WORK TO COMPLETE: Run through the records and, wherever a line holds the word "select", return that line.
━━━━━ MATERIAL SHOWN
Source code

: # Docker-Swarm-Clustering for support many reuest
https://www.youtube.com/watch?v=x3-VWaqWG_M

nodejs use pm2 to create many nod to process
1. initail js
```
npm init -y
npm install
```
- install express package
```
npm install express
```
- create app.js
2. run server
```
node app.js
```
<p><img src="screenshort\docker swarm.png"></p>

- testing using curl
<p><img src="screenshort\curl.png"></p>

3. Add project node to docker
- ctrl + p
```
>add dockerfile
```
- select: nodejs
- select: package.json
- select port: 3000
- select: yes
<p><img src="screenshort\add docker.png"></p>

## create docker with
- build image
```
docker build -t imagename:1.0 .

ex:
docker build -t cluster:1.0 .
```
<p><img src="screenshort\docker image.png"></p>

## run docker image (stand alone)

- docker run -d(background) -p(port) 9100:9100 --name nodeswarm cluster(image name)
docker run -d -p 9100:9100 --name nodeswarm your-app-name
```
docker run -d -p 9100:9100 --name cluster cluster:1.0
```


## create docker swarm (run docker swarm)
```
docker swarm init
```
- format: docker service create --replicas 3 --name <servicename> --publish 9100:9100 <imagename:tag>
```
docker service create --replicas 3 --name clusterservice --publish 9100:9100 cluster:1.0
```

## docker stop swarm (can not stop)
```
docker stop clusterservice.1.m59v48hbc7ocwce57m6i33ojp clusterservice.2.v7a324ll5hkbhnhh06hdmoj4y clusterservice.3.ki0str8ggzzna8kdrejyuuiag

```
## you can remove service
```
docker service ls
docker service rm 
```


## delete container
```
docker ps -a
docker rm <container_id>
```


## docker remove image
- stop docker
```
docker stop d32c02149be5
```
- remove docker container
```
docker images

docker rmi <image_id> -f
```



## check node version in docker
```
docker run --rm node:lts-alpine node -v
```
━━━━━━━━━━
ANSWER AREA:
- select: nodejs
- select: package.json
- select port: 3000
- select: yes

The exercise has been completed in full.